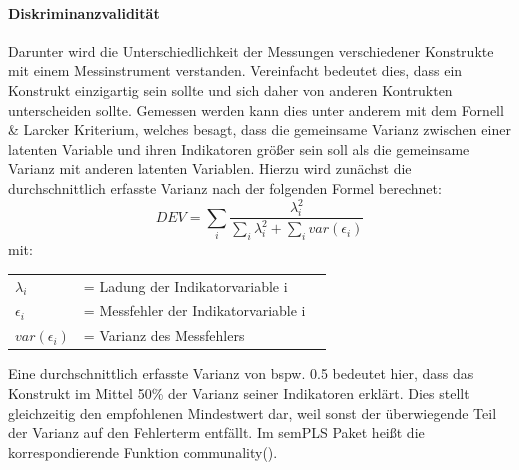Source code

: \documentclass{article}\usepackage[]{graphicx}\usepackage[]{color}
\begin{document}
\paragraph{Diskriminanzvalidität} 

Darunter wird die Unterschiedlichkeit der Messungen verschiedener Konstrukte mit einem Messinstrument verstanden. Vereinfacht bedeutet dies, dass ein Konstrukt einzigartig sein sollte und sich daher von anderen Kontrukten unterscheiden sollte. Gemessen werden kann dies unter anderem mit dem Fornell \& Larcker Kriterium\cite{fornell1981structural}, welches besagt, dass die gemeinsame Varianz zwischen einer latenten Variable und ihren Indikatoren größer sein soll als die gemeinsame Varianz mit anderen latenten Variablen. Hierzu wird zunächst die durchschnittlich erfasste Varianz nach der folgenden Formel berechnet:
\begin{equation}
DEV = \sum_{i}^{}\frac{\lambda_{i}^{2}}{\sum_{i}^{}\lambda_{i}^{2}+\sum_{i}^{}var(\epsilon_{i})}
\end{equation}
mit:\\
\begin{tabular}{lll}
$\lambda_{i}$  &= Ladung der Indikatorvariable i\\
$\epsilon_{i}$ &= Messfehler der Indikatorvariable i\\
$var(\epsilon_{i})$ &= Varianz des Messfehlers\\
\end{tabular}
Eine durchschnittlich erfasste Varianz von bspw. 0.5 bedeutet hier, dass das Konstrukt im Mittel 50\% der Varianz seiner Indikatoren erklärt. Dies stellt gleichzeitig den empfohlenen Mindestwert dar, weil sonst der überwiegende Teil der Varianz auf den Fehlerterm entfällt.\cite{homburg1996konzeptualisierung,rodgers2003developing}
Im semPLS Paket heißt die korrespondierende Funktion communality().
\end{document}
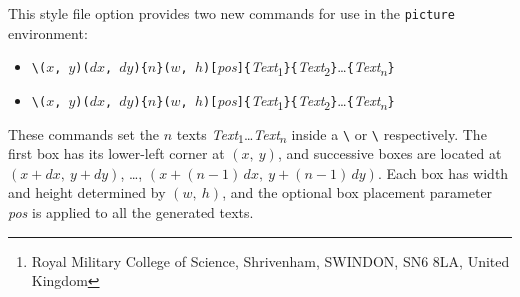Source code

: \documentclass[pagesize=auto, parskip=half, fontsize=12pt, DIV=11]{scrartcl}
\title{\pkg{MULTIBOX.STY}}
\subtitle{A style option to provide multiple boxes in pictures}
\author{Brian HAMILTON KELLY\thanks{Royal Military College of Science, Shrivenham, SWINDON, SN6 8LA, United Kingdom}}
\date{13 October 1988}
\makeatletter
\newcommand*{\cs}[1]{\texttt{\textbackslash#1}}
\newcommand*{\cmd}[1]{\cs{\expandafter\@gobble\string#1}}
\newcommand*{\env}[1]{\texttt{#1}}
\newcommand*{\meta}[1]{\textlangle\textsl{#1}\textrangle}
\newcommand*{\marg}[1]{\texttt{\{}\meta{#1}\texttt{\}}}
\newcommand*{\narg}[1]{\texttt{\{$#1$\}}}
\newcommand*{\oarg}[1]{\texttt{[}\meta{#1}\texttt{]}}
\newcommand*{\pargs}[2]{\texttt{($#1$,\,$#2$)}}
\newcommand*{\coord}[2]{$(#1,\:#2)$}
\newcommand*{\txt}[1]{Text\textsubscript{$#1$}}
\makeatother
\begin{document}
\maketitle

This style file option provides two new commands for use in the \env{picture}
environment:
%
\begin{itemize}
\item \cmd{\multimake}\pargs{x}{y}\pargs{dx}{dy}\narg{n}\pargs{w}{h}\oarg{pos}\marg{\txt{1}}\marg{\txt{2}}\ldots\marg{\txt{n}}
\item \cmd{\multiframe}\pargs{x}{y}\pargs{dx}{dy}\narg{n}\pargs{w}{h}\oarg{pos}\marg{\txt{1}}\marg{\txt{2}}\ldots\marg{\txt{n}}
\end{itemize}
%
These commands set the $n$ texts \meta{\txt{1}}\ldots\meta{\txt{n}} inside a \cmd{\makebox} or
\cmd{\framebox} respectively.  The first box has its lower-left corner at \coord{x}{y},
and successive boxes are located at \coord{x+dx}{y+dy}, \ldots, \coord{x+(n-1)\,dx}{y+(n-1)\,dy}.
Each box has width and height determined by \coord{w}{h}, and the optional
box placement parameter \meta{pos} is applied to all the generated texts.
\end{document}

*-*-*

## What the task requires
A single number is expected: how many lines in the entries contain "begin".

## Expected answer
5